岬町・深日1号やぐら解体
- 平成19年12月9日日曜日 -


昨日は自町保存会,若頭会,年番,青年團合同の忘年会で、家に帰ったのが1時30分、2時に就寝しましたが今朝は岬町・深日1号やぐら解体を見に行くので興奮して7時前に目が覚めてしまいました。 (^^ゞ 結局8時30分に家を出て9時前に現地に到着しました。深日1号のやぐらは去る10月21日(日)の昇魂式以来です。尚、"新"深日1号(先代下出)やぐらは既に搬入済みなので、解りやすい様に解体されるやぐらを「旧深日1号」、搬入済みの先代下出のやぐらを「新深日1号」と称します。

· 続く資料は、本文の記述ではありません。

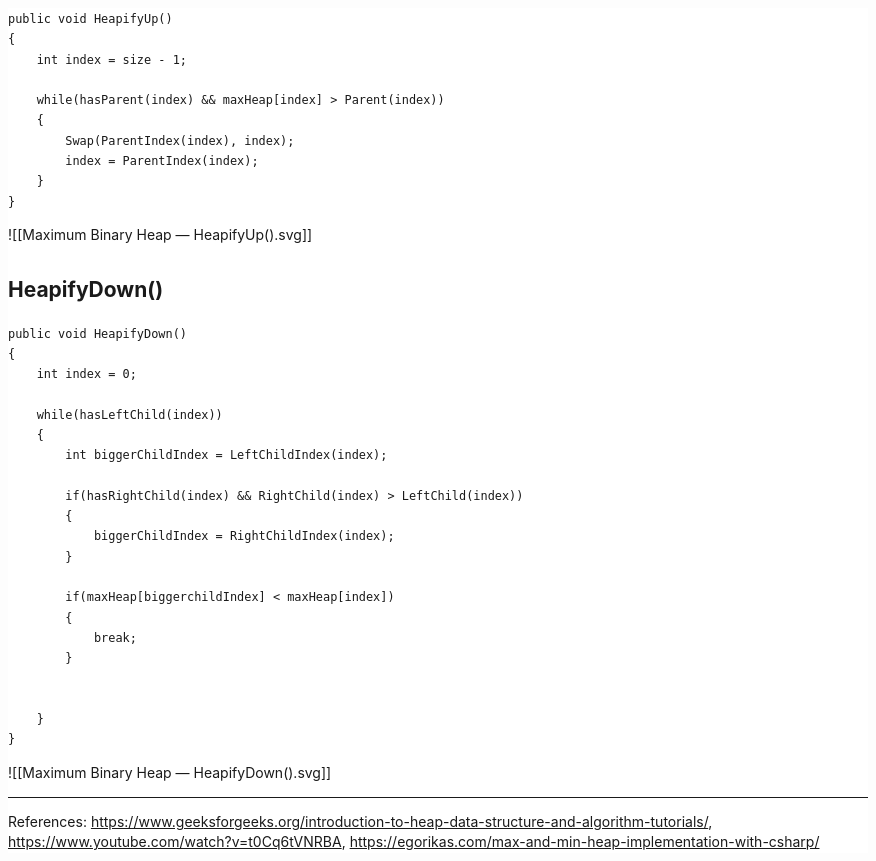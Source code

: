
 ``` run-csharp 
public void HeapifyUp()
{
	int index = size - 1;
	
	while(hasParent(index) && maxHeap[index] > Parent(index))
	{
		Swap(ParentIndex(index), index);
		index = ParentIndex(index);
	}
}
```


![[Maximum Binary Heap — HeapifyUp().svg]]


## HeapifyDown()

``` run-csharp
public void HeapifyDown()
{
	int index = 0;
	
	while(hasLeftChild(index))
	{
		int biggerChildIndex = LeftChildIndex(index);
		
		if(hasRightChild(index) && RightChild(index) > LeftChild(index))
		{
			biggerChildIndex = RightChildIndex(index);
		}
		
		if(maxHeap[biggerchildIndex] < maxHeap[index])
		{
			break;
		}
		
		
	}
}
```


![[Maximum Binary Heap — HeapifyDown().svg]]

---
References: https://www.geeksforgeeks.org/introduction-to-heap-data-structure-and-algorithm-tutorials/, https://www.youtube.com/watch?v=t0Cq6tVNRBA, https://egorikas.com/max-and-min-heap-implementation-with-csharp/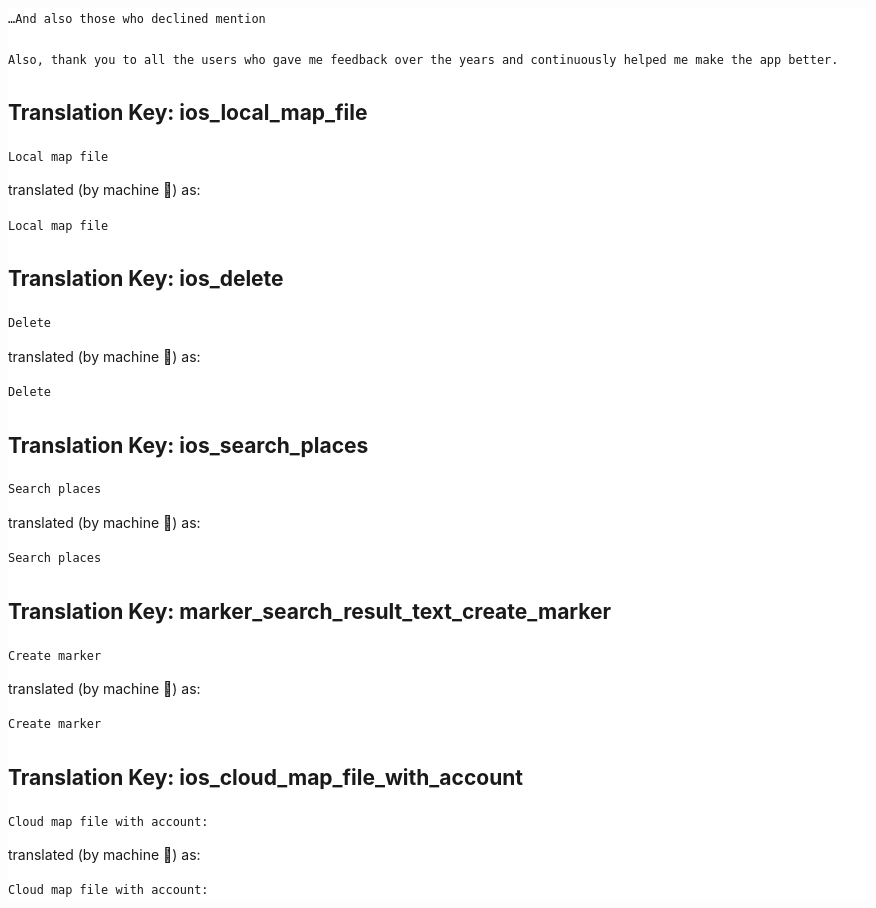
 ```
…And also those who declined mention

Also, thank you to all the users who gave me feedback over the years and continuously helped me make the app better.
```


## Translation Key: ios_local_map_file
```
Local map file
```
translated (by machine 🤖) as:
```
Local map file
```


## Translation Key: ios_delete
```
Delete
```
translated (by machine 🤖) as:
```
Delete
```


## Translation Key: ios_search_places
```
Search places
```
translated (by machine 🤖) as:
```
Search places
```


## Translation Key: marker_search_result_text_create_marker
```
Create marker
```
translated (by machine 🤖) as:
```
Create marker
```


## Translation Key: ios_cloud_map_file_with_account
```
Cloud map file with account:
```
translated (by machine 🤖) as:
```
Cloud map file with account:
```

9時前に到着しましたが、旧深日1号のやぐらはブルーシートが被ったままでした。
現地では「泉州の祭り」管理人:半田さん初め、色々な方々がいらっしゃいました。


やぐら部屋が開けられ、新深日1号と深日2号の2ショットを初めて見ました。


左が新深日1号、右が深日2号です。


9時15分、いよいよブルーシートをはずしてます。


徐々に旧深日1号のやぐらが見えて来ました。


旧深日1号のやぐらです。このやぐらとは約2ヶ月ぶりかなぁ〜。


鬼板は新深日1号へ取り付けられるので、既に旧深日1号から外されてました。


太鼓も取り外されてました。


やぐら部屋前で解体する様で、そこまで運ぶために轅(ながえ)を取り付けてます。


まずはバックしてます。
自町だったら「もっせー、もっせー」って言ってるかな?


ここまでバックして向きを変えます。


おっとっ!勢い良く走って来ました!


後ろ姿です。


もう1回正面から撮影できました。 (^_^)v


いよいよやぐら部屋前に到着。


旧深日1号と新深日1号、深日2号の3ショットです。
旧深日1号は先々代新町、新深日1号は先代下出、深日2号は先代大西町と、
いづれも阪南市出身のやぐらなんです。


ここでUターン。


この場所にて解体される様です。


何だか胸が詰まる思いです、涙がでそう…。 (>_<)
僕でそうだったら、深日の方ってどんな気持ちなんでしょうか?


轅(ながえ)が取り外されました。
何だか頭を下げてうなだれてる感じがします。


いよいよユニックが出てきて解体が始まりました。
これ以降の様子は、あまりにも酷いので割愛させて頂きます。
解体は概ね大屋根-桝組部分、大屋根幕板部分、小屋根-桝組部分、小屋根幕板部分、
板高欄部分、最後に梶台と駒の分離と行われました。

ともあれ約百年近くも曳かれ続けた旧深日1号のやぐら、
そもそも新町のやぐらとして新調されたにも関わらず、
道幅に会わないと言う理由でわずか1,2年で深日へ嫁がれた可哀想なやぐらでもあり、
深日で重宝された幸せなやぐらでもあります。
ホンマに、ホンマに、お疲れ様でした。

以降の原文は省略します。